What the exercise asks:
Search the material below for the string "continuity" and copy each line where it appears.

Records for the exercise:

········

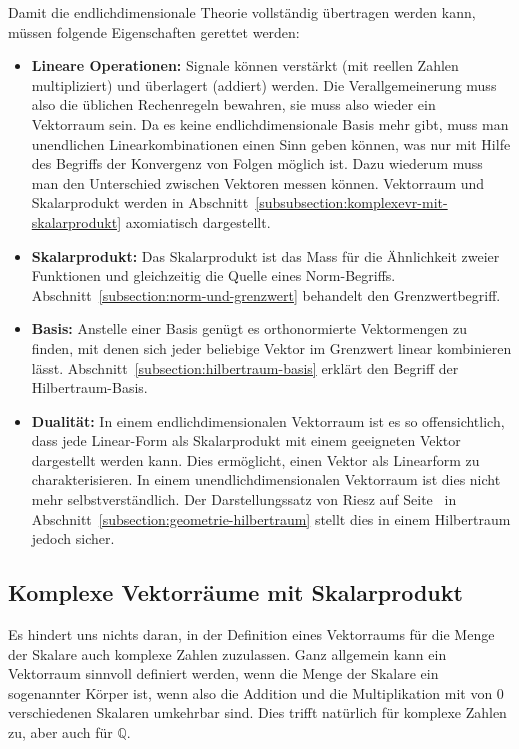 Damit die endlichdimensionale Theorie vollständig übertragen werden kann,
müssen folgende Eigenschaften gerettet werden:
\begin{itemize}
\item {\bf Lineare Operationen:}
Signale können verstärkt (mit reellen Zahlen multipliziert) und überlagert
(addiert) werden.
Die Verallgemeinerung muss also die üblichen Rechenregeln bewahren,
sie muss also wieder ein Vektorraum sein.
Da es keine endlichdimensionale Basis mehr gibt, muss man unendlichen
Linearkombinationen einen Sinn geben können, was nur mit Hilfe des
Begriffs der Konvergenz von Folgen möglich ist.
Dazu wiederum muss man den Unterschied zwischen Vektoren messen können.
Vektorraum und Skalarprodukt werden in
Abschnitt~\ref{subsubsection:komplexevr-mit-skalarprodukt}
axomiatisch dargestellt.
\item {\bf Skalarprodukt:}
Das Skalarprodukt ist das Mass für die Ähnlichkeit zweier Funktionen
und gleichzeitig die Quelle eines Norm-Begriffs.
Abschnitt~\ref{subsection:norm-und-grenzwert} behandelt den Grenzwertbegriff.
\item {\bf Basis:}
Anstelle einer Basis genügt es orthonormierte Vektormengen zu finden,
mit denen sich jeder beliebige Vektor im Grenzwert linear kombinieren
lässt.
Abschnitt~\ref{subsection:hilbertraum-basis} erklärt den Begriff der
Hilbertraum-Basis.
\item {\bf Dualität:}
In einem endlichdimensionalen Vektorraum ist es so offensichtlich, dass
jede Linear-Form als Skalarprodukt mit einem geeigneten Vektor 
dargestellt werden kann.
Dies ermöglicht, einen Vektor als Linearform zu charakterisieren.
In einem unendlichdimensionalen Vektorraum ist dies nicht mehr
selbstverständlich.
Der Darstellungssatz von Riesz auf Seite~\pageref{subsubsection:riesz}
in Abschnitt~\ref{subsection:geometrie-hilbertraum}
stellt dies in einem Hilbertraum jedoch sicher.
\end{itemize}

\subsection{Komplexe Vektorräume mit Skalarprodukt
\label{subsubsection:komplexevr-mit-skalarprodukt}}
Es hindert uns nichts daran, in der Definition eines Vektorraums für die
Menge der Skalare auch komplexe Zahlen zuzulassen.
Ganz allgemein kann ein Vektorraum sinnvoll definiert werden, wenn die Menge
der Skalare ein sogenannter Körper ist, wenn also die Addition
und die Multiplikation mit von $0$ verschiedenen Skalaren umkehrbar sind.
Dies trifft natürlich für komplexe Zahlen zu, aber auch für $\mathbb Q$.

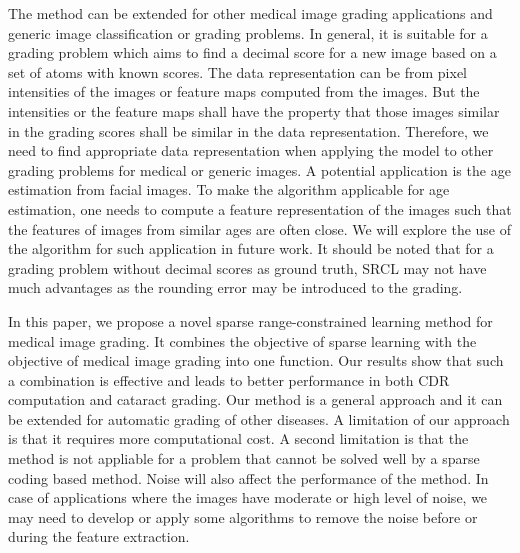 \documentclass[journal]{IEEEtran}
\begin{document}
The method can be extended for other medical image grading
applications and generic image classification or grading
problems. In general, it is suitable for a grading problem which
aims to find a decimal score for a new image based on a set
of atoms with known scores. The data representation can be
from pixel intensities of the images or feature maps computed
from the images. But the intensities or the feature maps shall
have the property that those images similar in the grading
scores shall be similar in the data representation. Therefore,
we need to find appropriate data representation when applying
the model to other grading problems for medical or generic
images. A potential application is the age estimation from
facial images. To make the algorithm applicable for age
estimation, one needs to compute a feature representation of
the images such that the features of images from similar ages
are often close. We will explore the use of the algorithm for
such application in future work. It should be noted that for
a grading problem without decimal scores as ground truth,
SRCL may not have much advantages as the rounding error
may be introduced to the grading.

In this paper, we propose a novel sparse range-constrained
learning method for medical image grading. It combines the
objective of sparse learning with the objective of medical
image grading into one function. Our results show that such
a combination is effective and leads to better performance
in both CDR computation and cataract grading. Our method
is a general approach and it can be extended for automatic
grading of other diseases. A limitation of our approach is that
it requires more computational cost. A second limitation is
that the method is not appliable for a problem that cannot be
solved well by a sparse coding based method. Noise will also
affect the performance of the method. In case of applications
where the images have moderate or high level of noise, we
may need to develop or apply some algorithms to remove the
noise before or during the feature extraction.





\end{document}
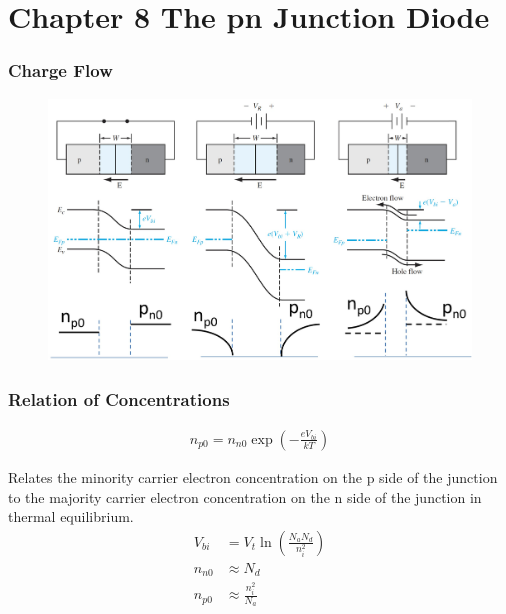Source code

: \documentclass{beamer}
\begin{document}
\section{Chapter 8 The pn Junction Diode}
    \begin{frame} \frametitle{Charge Flow}
        \begin{figure}[H]
            \centering
            \includegraphics[width=\linewidth]{Charge-flow-in-pn-junction.jpg}
            \label{fig:Charge-flow-in-pn-junction.jpg}
        \end{figure}
    \end{frame}
    \begin{frame} \frametitle{Relation of Concentrations}
        \begin{equation*}
            \begin{aligned}
                n_{p0} = n_{n0} \exp\left( -\frac{e V_{bi} }{kT}  \right)
            \end{aligned}
        \end{equation*}
        \par Relates the minority carrier electron concentration on the p side of the junction to the majority carrier electron concentration on the n side of the junction in thermal equilibrium.
        \begin{equation*}
            \begin{aligned}
                V_{bi} &= V_t \ln \left( \frac{N_a N_d}{n_i^2}  \right)\\
                n_{n0} & \approx N_d \\
                n_{p0} & \approx \frac{n_i^2}{N_a}  \\
            \end{aligned}
        \end{equation*}
    \end{frame}
\end{document}
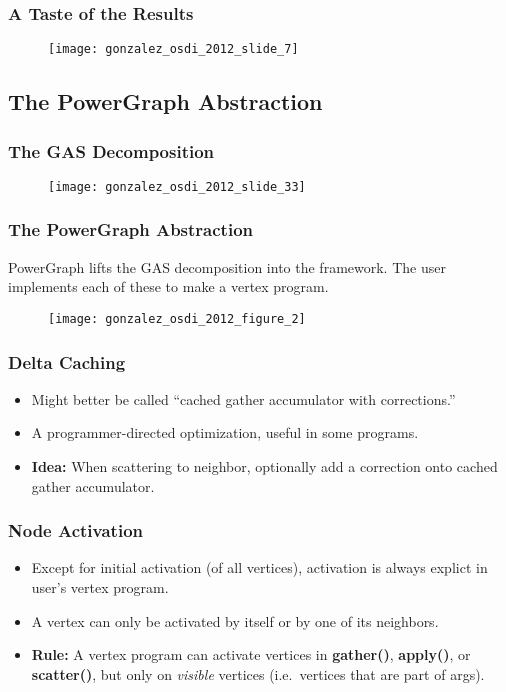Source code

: \begin{frame}
  \frametitle{A Taste of the Results}
  \begin{figure}
    \centering
    \texttt{[image: gonzalez\_osdi\_2012\_slide\_7]}
    \caption{\cite[OSDI '12 Slides]{gonzalez2012powergraph-slides}}
  \end{figure}
\end{frame}


\subsection{The PowerGraph Abstraction}

\begin{frame}
  \frametitle{The GAS Decomposition}
  \begin{figure}
    \centering
    \texttt{[image: gonzalez\_osdi\_2012\_slide\_33]}
    \caption{\cite[OSDI '12 Slides]{gonzalez2012powergraph-slides}}
  \end{figure}
\end{frame}

\begin{frame}
  \frametitle{The PowerGraph Abstraction}
  PowerGraph lifts the GAS decomposition into the framework. The user implements
  each of these to make a vertex program.
  \begin{figure}
    \centering
    \texttt{[image: gonzalez\_osdi\_2012\_figure\_2]}
    \caption{\cite[OSDI '12]{gonzalez2012powergraph}}
  \end{figure}
\end{frame}

\begin{frame}
  \frametitle{Delta Caching}
  \begin{itemize}
    \item Might better be called ``cached gather accumulator with corrections.''
    \item A programmer-directed optimization, useful in some programs.
    \item \textbf{Idea:} When scattering to neighbor, optionally add a
          correction onto cached gather accumulator.
  \end{itemize}
\end{frame}

\begin{frame}
  \frametitle{Node Activation}
  \begin{itemize}
    \item Except for initial activation (of all vertices), activation is always
          explict in user's vertex program.
    \item A vertex can only be activated by itself or by one of its neighbors.
    \item \textbf{Rule:} A vertex program can activate vertices in
          \textbf{gather()}, \textbf{apply()}, or \textbf{scatter()}, but only
          on \textit{visible} vertices (i.e.\ vertices that are part of args).
  \end{itemize}
\end{frame}

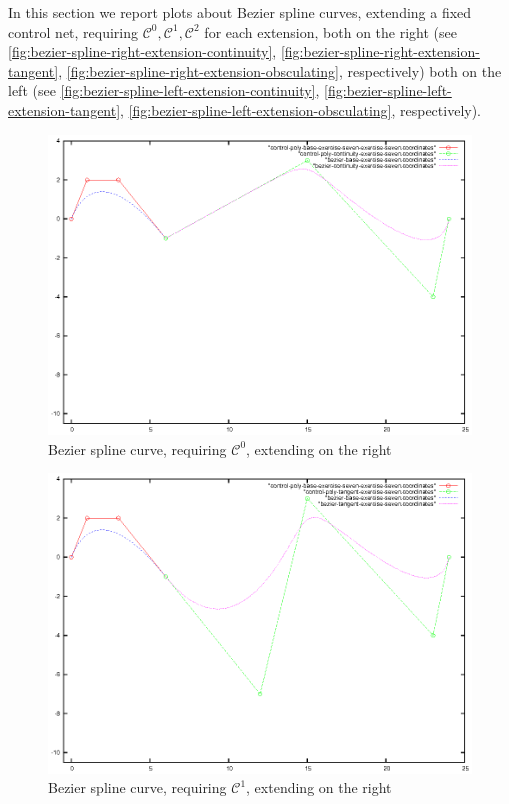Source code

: \documentclass{article}
\begin{document}
In this section we report plots about Bezier spline curves,
extending a fixed control net, requiring $\mathcal{C}^0,
\mathcal{C}^1, \mathcal{C}^2$ for each extension, both on the right
(see
\autoref{fig:bezier-spline-right-extension-continuity},
\autoref{fig:bezier-spline-right-extension-tangent},
\autoref{fig:bezier-spline-right-extension-obsculating},
respectively) both on the left (see
\autoref{fig:bezier-spline-left-extension-continuity},
\autoref{fig:bezier-spline-left-extension-tangent},
\autoref{fig:bezier-spline-left-extension-obsculating},
respectively).

\begin{figure}[h!]
  \centering
  \includegraphics{bezier-deCasteljau-curves/exercise-seven-continuity}
  \caption{Bezier spline curve, requiring $\mathcal{C}^0$, extending on the right}
  \label{fig:bezier-spline-right-extension-continuity}
\end{figure}

\begin{figure}[h!]
  \centering
  \includegraphics{bezier-deCasteljau-curves/exercise-seven-tangent}
  \caption{Bezier spline curve, requiring $\mathcal{C}^1$, extending on the right}
  \label{fig:bezier-spline-right-extension-tangent}
\end{figure}
\end{document}
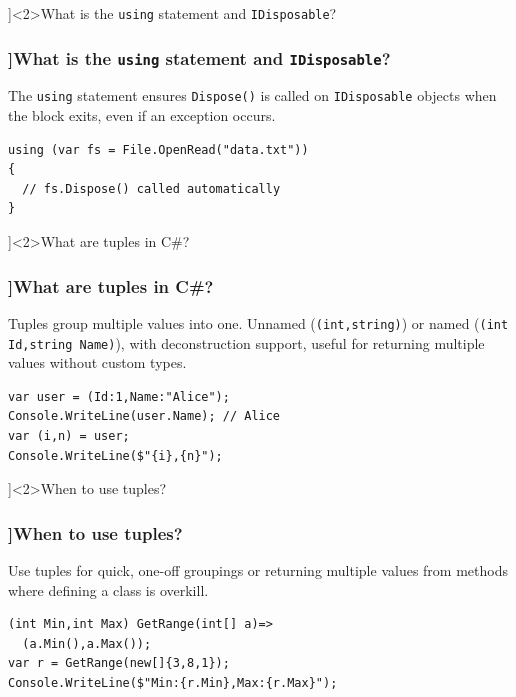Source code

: \QuestionSlide[\CategoryBadge[LangColor!20]{Language Feature}]<2>{What is the \texttt{using} statement and \texttt{IDisposable}?}
\begin{frame}[fragile]
  \frametitle{\AnswerTitle[\CategoryBadge[LangColor!20]{Language Feature}]{What is the \texttt{using} statement and \texttt{IDisposable}?}}

  {\footnotesize
    The \texttt{using} statement ensures \texttt{Dispose()} is called on \texttt{IDisposable} objects when the block exits, even if an exception occurs.
  }

  \begin{verbatim}
using (var fs = File.OpenRead("data.txt"))
{
  // fs.Dispose() called automatically
}
  \end{verbatim}
\end{frame}

\QuestionSlide[\CategoryBadge[LangColor!20]{Language Feature}]<2>{What are tuples in C\#?}
\begin{frame}[fragile]
  \frametitle{\AnswerTitle[\CategoryBadge[LangColor!20]{Language Feature}]{What are tuples in C\#?}}

  {\footnotesize
    Tuples group multiple values into one. Unnamed (\texttt{(int,string)}) or named (\texttt{(int Id,string Name)}), with deconstruction support, useful for returning multiple values without custom types.
  }

  \begin{verbatim}
var user = (Id:1,Name:"Alice");
Console.WriteLine(user.Name); // Alice
var (i,n) = user;
Console.WriteLine($"{i},{n}");
  \end{verbatim}
\end{frame}

\QuestionSlide[\CategoryBadge[LangColor!20]{Language Feature}]<2>{When to use tuples?}
\begin{frame}[fragile]
  \frametitle{\AnswerTitle[\CategoryBadge[LangColor!20]{Language Feature}]{When to use tuples?}}

  {\footnotesize
    Use tuples for quick, one-off groupings or returning multiple values from methods where defining a class is overkill.
  }

  \begin{verbatim}
(int Min,int Max) GetRange(int[] a)=>
  (a.Min(),a.Max());
var r = GetRange(new[]{3,8,1});
Console.WriteLine($"Min:{r.Min},Max:{r.Max}");
  \end{verbatim}
\end{frame}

········

Output of the exercise:
\autoref{fig:bezier-spline-right-extension-continuity},
\autoref{fig:bezier-spline-left-extension-continuity},
  \includegraphics{bezier-deCasteljau-curves/exercise-seven-continuity}
  \label{fig:bezier-spline-right-extension-continuity}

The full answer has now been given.